Plain-text document sources
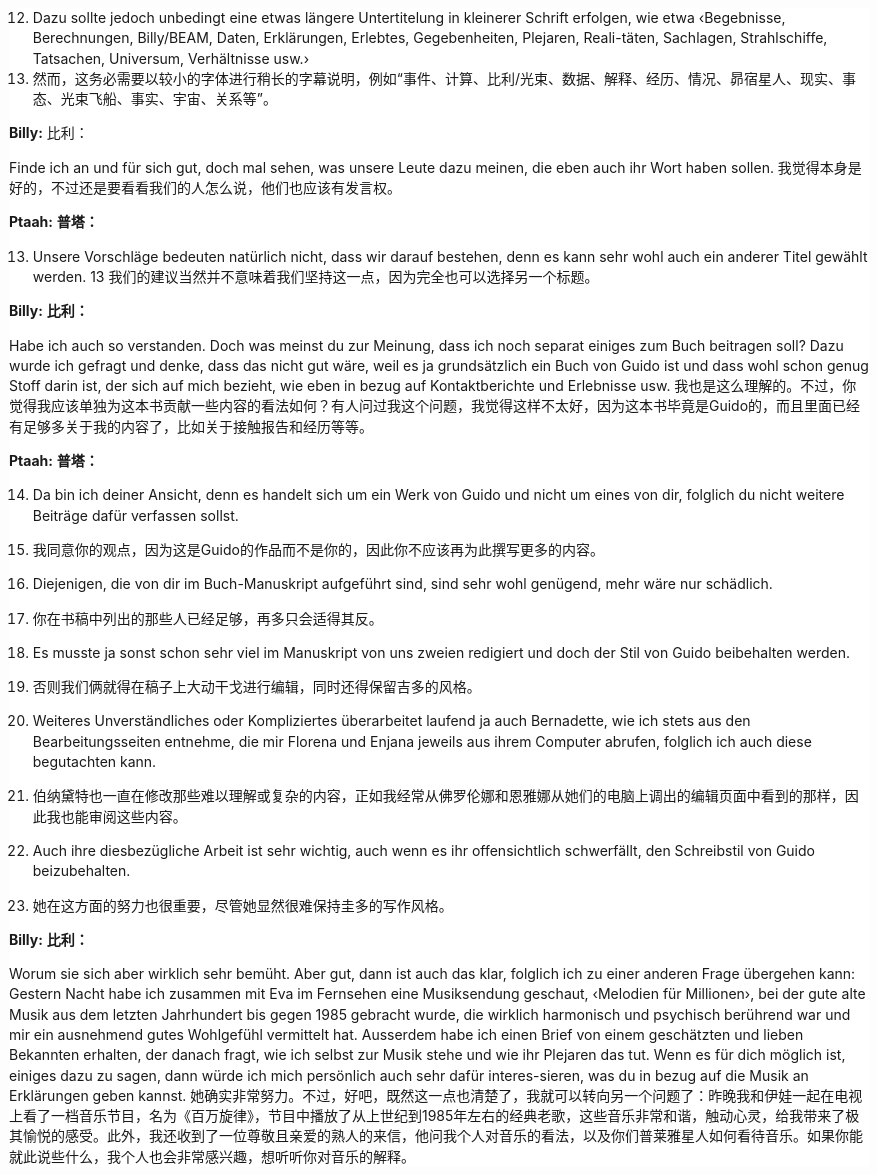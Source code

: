 12. Dazu sollte jedoch unbedingt eine etwas längere Untertitelung in kleinerer Schrift erfolgen, wie etwa ‹Begebnisse, Berechnungen, Billy/BEAM, Daten, Erklärungen, Erlebtes, Gegebenheiten, Plejaren, Reali-täten, Sachlagen, Strahlschiffe, Tatsachen, Universum, Verhältnisse usw.›
12. 然而，这务必需要以较小的字体进行稍长的字幕说明，例如“事件、计算、比利/光束、数据、解释、经历、情况、昴宿星人、现实、事态、光束飞船、事实、宇宙、关系等”。

**Billy:**
比利：

Finde ich an und für sich gut, doch mal sehen, was unsere Leute dazu meinen, die eben auch ihr Wort haben sollen.
我觉得本身是好的，不过还是要看看我们的人怎么说，他们也应该有发言权。

**Ptaah:**
**普塔：**

13. Unsere Vorschläge bedeuten natürlich nicht, dass wir darauf bestehen, denn es kann sehr wohl auch ein anderer Titel gewählt werden.
13 我们的建议当然并不意味着我们坚持这一点，因为完全也可以选择另一个标题。

**Billy:**
**比利：**

Habe ich auch so verstanden. Doch was meinst du zur Meinung, dass ich noch separat einiges zum Buch beitragen soll? Dazu wurde ich gefragt und denke, dass das nicht gut wäre, weil es ja grundsätzlich ein Buch von Guido ist und dass wohl schon genug Stoff darin ist, der sich auf mich bezieht, wie eben in bezug auf Kontaktberichte und Erlebnisse usw.
我也是这么理解的。不过，你觉得我应该单独为这本书贡献一些内容的看法如何？有人问过我这个问题，我觉得这样不太好，因为这本书毕竟是Guido的，而且里面已经有足够多关于我的内容了，比如关于接触报告和经历等等。

**Ptaah:**
**普塔：**

14. Da bin ich deiner Ansicht, denn es handelt sich um ein Werk von Guido und nicht um eines von dir, folglich du nicht weitere Beiträge dafür verfassen sollst.
14. 我同意你的观点，因为这是Guido的作品而不是你的，因此你不应该再为此撰写更多的内容。

15. Diejenigen, die von dir im Buch-Manuskript aufgeführt sind, sind sehr wohl genügend, mehr wäre nur schädlich.
15. 你在书稿中列出的那些人已经足够，再多只会适得其反。

16. Es musste ja sonst schon sehr viel im Manuskript von uns zweien redigiert und doch der Stil von Guido beibehalten werden.
16. 否则我们俩就得在稿子上大动干戈进行编辑，同时还得保留吉多的风格。

17. Weiteres Unverständliches oder Kompliziertes überarbeitet laufend ja auch Bernadette, wie ich stets aus den Bearbeitungsseiten entnehme, die mir Florena und Enjana jeweils aus ihrem Computer abrufen, folglich ich auch diese begutachten kann.
17. 伯纳黛特也一直在修改那些难以理解或复杂的内容，正如我经常从佛罗伦娜和恩雅娜从她们的电脑上调出的编辑页面中看到的那样，因此我也能审阅这些内容。

18. Auch ihre diesbezügliche Arbeit ist sehr wichtig, auch wenn es ihr offensichtlich schwerfällt, den Schreibstil von Guido beizubehalten.
18. 她在这方面的努力也很重要，尽管她显然很难保持圭多的写作风格。

**Billy:**
**比利：**

Worum sie sich aber wirklich sehr bemüht. Aber gut, dann ist auch das klar, folglich ich zu einer anderen Frage übergehen kann: Gestern Nacht habe ich zusammen mit Eva im Fernsehen eine Musiksendung geschaut, ‹Melodien für Millionen›, bei der gute alte Musik aus dem letzten Jahrhundert bis gegen 1985 gebracht wurde, die wirklich harmonisch und psychisch berührend war und mir ein ausnehmend gutes Wohlgefühl vermittelt hat. Ausserdem habe ich einen Brief von einem geschätzten und lieben Bekannten erhalten, der danach fragt, wie ich selbst zur Musik stehe und wie ihr Plejaren das tut. Wenn es für dich möglich ist, einiges dazu zu sagen, dann würde ich mich persönlich auch sehr dafür interes-sieren, was du in bezug auf die Musik an Erklärungen geben kannst.
她确实非常努力。不过，好吧，既然这一点也清楚了，我就可以转向另一个问题了：昨晚我和伊娃一起在电视上看了一档音乐节目，名为《百万旋律》，节目中播放了从上世纪到1985年左右的经典老歌，这些音乐非常和谐，触动心灵，给我带来了极其愉悦的感受。此外，我还收到了一位尊敬且亲爱的熟人的来信，他问我个人对音乐的看法，以及你们普莱雅星人如何看待音乐。如果你能就此说些什么，我个人也会非常感兴趣，想听听你对音乐的解释。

TRY IT
Scan the records above for the string "werden", then copy each line where it turns up.

RESPONSE AREA
13. Unsere Vorschläge bedeuten natürlich nicht, dass wir darauf bestehen, denn es kann sehr wohl auch ein anderer Titel gewählt werden.
16. Es musste ja sonst schon sehr viel im Manuskript von uns zweien redigiert und doch der Stil von Guido beibehalten werden.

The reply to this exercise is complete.